Lindsay: I don’t even know. I’ve always wanted to come here. I’m so happy to be here, but I think it’s just to do with how the tours were planned and the way they were booked. It had nothing to do with not wanting to come here. Obviously we wanted to come here for a long time. We got confirmation that we were going to make it at the end of this tour, and we were all so excited. We’re sad that we weren’t here sooner.
Alan: Well we’re delighted that you’re here now. You’re just finished a tour of North America. How did that go?
Lindsay: Really good, thank you. It was a lot of work. It’s not as laid back as when we tour Europe. Europe is very laid back. We were just rushing through America, non-stop. Pretty much living on buses, and then the venues. Didn’t get to do a lot of sight-seeing. The only time I really had any time off was in Texas and it was in the middle of nowhere, so I just went to shopping centres. Nothing too special.

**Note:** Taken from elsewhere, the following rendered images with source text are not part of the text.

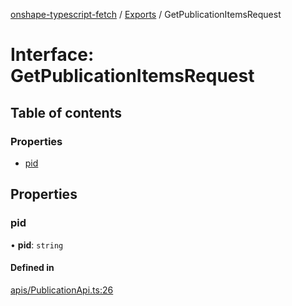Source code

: [onshape-typescript-fetch](../README.md) / [Exports](../modules.md) / GetPublicationItemsRequest

# Interface: GetPublicationItemsRequest

## Table of contents

### Properties

- [pid](GetPublicationItemsRequest.md#pid)

## Properties

### pid

• **pid**: `string`

#### Defined in

[apis/PublicationApi.ts:26](https://github.com/toebes/onshape-typescript-fetch/blob/3e11ae1/apis/PublicationApi.ts#L26)
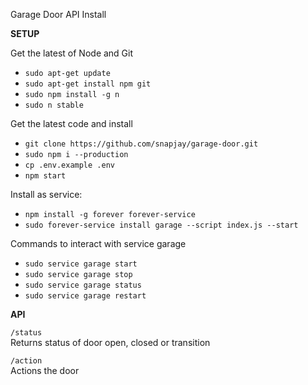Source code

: Garage Door API Install

**SETUP**

Get the latest of Node and Git
* `sudo apt-get update`
* `sudo apt-get install npm git`
* `sudo npm install -g n` 
* `sudo n stable` 


Get the latest code and install
* `git clone https://github.com/snapjay/garage-door.git`
* `sudo npm i --production`
* `cp .env.example .env`
* `npm start`

Install as service:
* `npm install -g forever forever-service`
* `sudo forever-service install garage --script index.js --start`

Commands to interact with service garage
* `sudo service garage start`
* `sudo service garage stop`
* `sudo service garage status`
* `sudo service garage restart`


**API**

`/status`  
Returns status of door open, closed or transition 

`/action`  
Actions the door


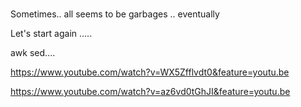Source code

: #

Sometimes.. all seems to be garbages .. eventually

Let's start again
.....


awk sed....





https://www.youtube.com/watch?v=WX5Zfflvdt0&feature=youtu.be

https://www.youtube.com/watch?v=az6vd0tGhJI&feature=youtu.be
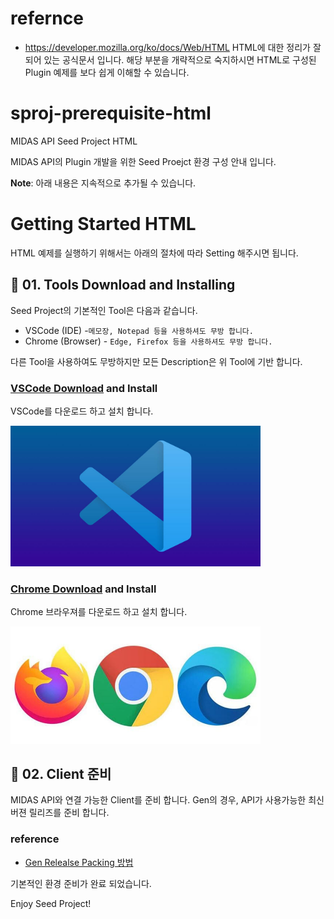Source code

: # refernce
- https://developer.mozilla.org/ko/docs/Web/HTML
HTML에 대한 정리가 잘 되어 있는 공식문서 입니다.
해당 부분을 개략적으로 숙지하시면 HTML로 구성된 Plugin 예제를 보다 쉽게 이해할 수 있습니다.
  
# sproj-prerequisite-html
MIDAS API Seed Project HTML

MIDAS API의 Plugin 개발을 위한 Seed Proejct 환경 구성 안내 입니다.

<b>Note</b>: 아래 내용은 지속적으로 추가될 수 있습니다.
  
  
# Getting Started HTML
HTML 예제를 실행하기 위해서는 아래의 절차에 따라 Setting 해주시면 됩니다.

## :hammer: 01. Tools Download and Installing
Seed Project의 기본적인 Tool은 다음과 같습니다.
- VSCode (IDE) -`메모장, Notepad 등을 사용하셔도 무방 합니다.`
- Chrome (Browser) - `Edge, Firefox 등을 사용하셔도 무방 합니다.`

다른 Tool을 사용하여도 무방하지만 모든 Description은 위 Tool에 기반 합니다.
  
### <a href="https://code.visualstudio.com/">VSCode Download</a> and Install

VSCode를 다운로드 하고 설치 합니다.

<img src="./img/vscode.jpg" width="400px" />

### <a href="https://www.google.co.kr/intl/ko/chrome/">Chrome Download</a> and Install

Chrome 브라우져를 다운로드 하고 설치 합니다.

<img src="./img/browser.jpg" width="400px" />

## :gun: 02. Client 준비
MIDAS API와 연결 가능한 Client를 준비 합니다.
Gen의 경우, API가 사용가능한 최신 버젼 릴리즈를 준비 합니다.

### reference
- <a href="https://midasitdev.atlassian.net/wiki/spaces/AD/pages/2874999417/Gen+Release+Packing">Gen Relealse Packing 방법</a>


기본적인 환경 준비가 완료 되었습니다.

Enjoy Seed Project!
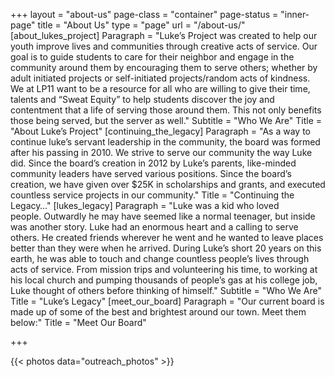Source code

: +++
layout = "about-us"
page-class = "container"
page-status = "inner-page"
title = "About Us"
type = "page"
url = "/about-us/"
[about_lukes_project]
Paragraph = "Luke’s Project was created to help our youth improve lives and communities through creative acts of service. Our goal is to guide students to care for their neighbor and engage in the community around them by encouraging them to serve others; whether by adult initiated projects or self-initiated projects/random acts of kindness. We at LP11 want to be a resource for all who are willing to give their time, talents and “Sweat Equity” to help students discover the joy and contentment that a life of serving those around them. This not only benefits those being served, but the server as well."
Subtitle = "Who We Are"
Title = "About Luke’s Project"
[continuing_the_legacy]
Paragraph = "As a way to continue luke’s servant leadership in the community, the board was formed after his passing in 2010. We strive to serve our community the way Luke did. Since the board’s creation in 2012 by Luke’s parents, like-minded community leaders have served various positions. Since the board’s creation, we have given over $25K in scholarships and grants, and executed countless service projects in our community."
Title = "Continuing the Legacy…"
[lukes_legacy]
Paragraph = "Luke was a kid who loved people. Outwardly he may have seemed like a normal teenager, but inside was another story. Luke had an enormous heart and a calling to serve others. He created friends wherever he went and he wanted to leave places better than they were when he arrived. During Luke’s short 20 years on this earth, he was able to touch and change countless people’s lives through acts of service. From mission trips and volunteering his time, to working at his local church and pumping thousands of people’s gas at his college job, Luke thought of others before thinking of himself."
Subtitle = "Who We Are"
Title = "Luke’s Legacy"
[meet_our_board]
Paragraph = "Our current board is made up of some of the best and brightest around our town. Meet them below:"
Title = "Meet Our Board"

+++
<div class='w-full slider slider-collection'>
  {{< photos data="outreach_photos" >}}
</div>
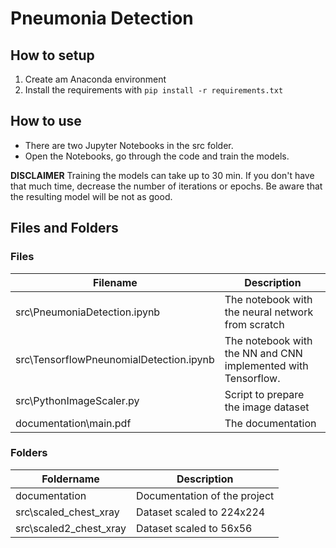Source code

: # Pneumonia Detection

## How to setup

1. Create am Anaconda environment
2. Install the requirements with `pip install -r requirements.txt`


## How to use

- There are two Jupyter Notebooks in the src folder.
- Open the Notebooks, go through the code and train the models.

**DISCLAIMER**
Training the models can take up to 30 min.
If you don't have that much time, decrease the number of iterations or epochs.
Be aware that the resulting model will be not as good.


## Files and Folders

### Files

| Filename | Description |
|----------|-------------|
| src\PneumoniaDetection.ipynb | The notebook with the neural network from scratch |
| src\TensorflowPneunomialDetection.ipynb | The notebook with the NN and CNN implemented with Tensorflow. |
| src\PythonImageScaler.py | Script to prepare the image dataset |
| documentation\main.pdf | The documentation |


### Folders

| Foldername | Description |
|----------|-------------|
| documentation | Documentation of the project |
| src\scaled_chest_xray | Dataset scaled to 224x224 |
| src\scaled2_chest_xray | Dataset scaled to 56x56 |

Alan: How would you compare the American audiences to the European audiences?
Lindsay: I really can’t because it just depends on the areas. In some places, people are more enthusiastic than others and in some places people just stood around with their arms crossed and were just spectators. It was good, don’t get me wrong, but you find that everywhere in the world.
Alan: And you’re off to Russia and Eastern Europe in May. Have you played there before?

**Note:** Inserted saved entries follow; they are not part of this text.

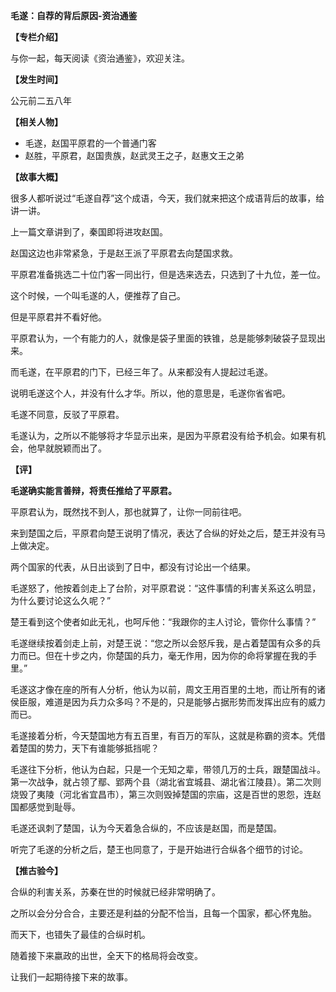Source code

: **毛遂：自荐的背后原因-资治通鉴**

**【专栏介绍】**

与你一起，每天阅读《资治通鉴》，欢迎关注。

**【发生时间】**

公元前二五八年

**【相关人物】**

- 毛遂，赵国平原君的一个普通门客
- 赵胜，平原君，赵国贵族，赵武灵王之子，赵惠文王之弟

**【故事大概】**

很多人都听说过“毛遂自荐”这个成语，今天，我们就来把这个成语背后的故事，给讲一讲。

上一篇文章讲到了，秦国即将进攻赵国。

赵国这边也非常紧急，于是赵王派了平原君去向楚国求救。

平原君准备挑选二十位门客一同出行，但是选来选去，只选到了十九位，差一位。

这个时候，一个叫毛遂的人，便推荐了自己。

但是平原君并不看好他。

平原君认为，一个有能力的人，就像是袋子里面的铁锥，总是能够刺破袋子显现出来。

而毛遂，在平原君的门下，已经三年了。从来都没有人提起过毛遂。

说明毛遂这个人，并没有什么才华。所以，他的意思是，毛遂你省省吧。

毛遂不同意，反驳了平原君。

毛遂认为，之所以不能够将才华显示出来，是因为平原君没有给予机会。如果有机会，他早就脱颖而出了。

**【评】**

**毛遂确实能言善辩，将责任推给了平原君。**

平原君认为，既然找不到人，那也就算了，让你一同前往吧。

来到楚国之后，平原君向楚王说明了情况，表达了合纵的好处之后，楚王并没有马上做决定。

两个国家的代表，从日出谈到了日中，都没有讨论出一个结果。

毛遂怒了，他按着剑走上了台阶，对平原君说：“这件事情的利害关系这么明显，为什么要讨论这么久呢？”

楚王看到这个使者如此无礼，也呵斥他：“我跟你的主人讨论，管你什么事情？”

毛遂继续按着剑走上前，对楚王说：“您之所以会怒斥我，是占着楚国有众多的兵力而已。但在十步之内，你楚国的兵力，毫无作用，因为你的命将掌握在我的手里。”

毛遂这才像在座的所有人分析，他认为以前，周文王用百里的土地，而让所有的诸侯臣服，难道是因为兵力众多吗？不是的，只是能够占据形势而发挥出应有的威力而已。

毛遂接着分析，今天楚国地方有五百里，有百万的军队，这就是称霸的资本。凭借着楚国的势力，天下有谁能够抵挡呢？

毛遂往下分析，他认为白起，只是一个无知之辈，带领几万的士兵，跟楚国战斗。第一次战争，就占领了鄢、郢两个县（湖北省宜城县、湖北省江陵县）。第二次则烧毁了夷陵（河北省宜昌市），第三次则毁掉楚国的宗庙，这是百世的恩怨，连赵国都感觉到耻辱。

毛遂还讽刺了楚国，认为今天着急合纵的，不应该是赵国，而是楚国。

听完了毛遂的分析之后，楚王也同意了，于是开始进行合纵各个细节的讨论。

**【推古验今】**

合纵的利害关系，苏秦在世的时候就已经非常明确了。

之所以会分分合合，主要还是利益的分配不恰当，且每一个国家，都心怀鬼胎。

而天下，也错失了最佳的合纵时机。

随着接下来嬴政的出世，全天下的格局将会改变。

让我们一起期待接下来的故事。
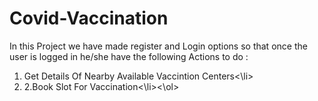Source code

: # Covid-Vaccination

In this Project we have made register and Login options so that once the user is logged in he/she have the following Actions to do :
<ol><li>Get Details Of Nearby Available Vaccintion Centers<\li><li>2.Book Slot For Vaccination<\li><\ol>
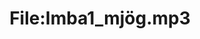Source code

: ---
title: File:Imba1_mjög.mp3
recording of: mjög
reading speed: slow
speaker: Imba
license: CC0
---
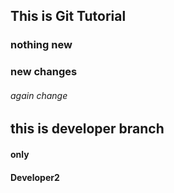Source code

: ## This is Git Tutorial 
### nothing new
### new changes

###### again  change 
## this is developer branch
#### only 
#### Developer2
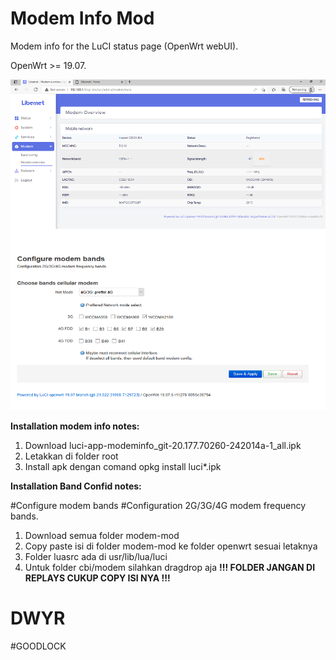 # Modem Info Mod
Modem info for the LuCI status page (OpenWrt webUI).

OpenWrt >= 19.07.

![](https://raw.githubusercontent.com/kevindoni/modem-mod/main/ddd.png)

**Installation modem info notes:**

1. Download luci-app-modeminfo_git-20.177.70260-242014a-1_all.ipk
2. Letakkan di folder root
3. Install apk dengan comand opkg install luci*.ipk

**Installation Band Confid notes:**

#Configure modem bands
#Configuration 2G/3G/4G modem frequency bands.

1. Download semua folder modem-mod
2. Copy paste isi di folder modem-mod ke folder openwrt sesuai letaknya
3. Folder luasrc ada di usr/lib/lua/luci
4. Untuk folder cbi/modem silahkan dragdrop aja
**!!! FOLDER JANGAN DI REPLAYS CUKUP COPY ISI NYA !!!**

# DWYR


#GOODLOCK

Lindsay: Yeah. We’ve done Russia before. There were some Eastern European dates on the last European tour that we did just before Christmas. I love it there. It’s beautiful. It’s a different world. I’m excited to go back to Russia. At the end of 2014 we did three weeks in Russia, but this time it’s only about two weeks and we’re going with Xandria from Germany. I didn’t get my photo in front of the Kremlin last time, so I’m hoping to get it this time.
Alan: With Russia in May, and the last couple of shows for a while this week… Can we speculate that there might be some writing or recording in between for a follow-up to Hammer of the Witches?
Lindsay: Yeah. Actually, we already started discussing it. We have some remnants of demos that we left over from last time, but some members like our bassist Daniel Firth have already gone ahead and started composing things. I’ve a few ideas. They’re rough. I really haven’t had the time to properly formulate any of them, being away from the studio, so it’s really difficult on the road. But we kind of all agreed that we would start working on things if we want to, but have these next six to eight weeks to just do our own thing, relax, spend time with family. Just take some down time. I’m involved in two other projects outside Cradle of Filth, and I really enjoy working on them, so I’m just going to take this time to work on those, and I know the other guys want some downtime before the craziness starts. We’ve decided that the end of August is when we’re going to get together and really start. We’re going to take a week together as a writing band and really bring together our ideas and formulate them at that point and the demo process, so it gives us lots of time. After Russia is when the chaos starts.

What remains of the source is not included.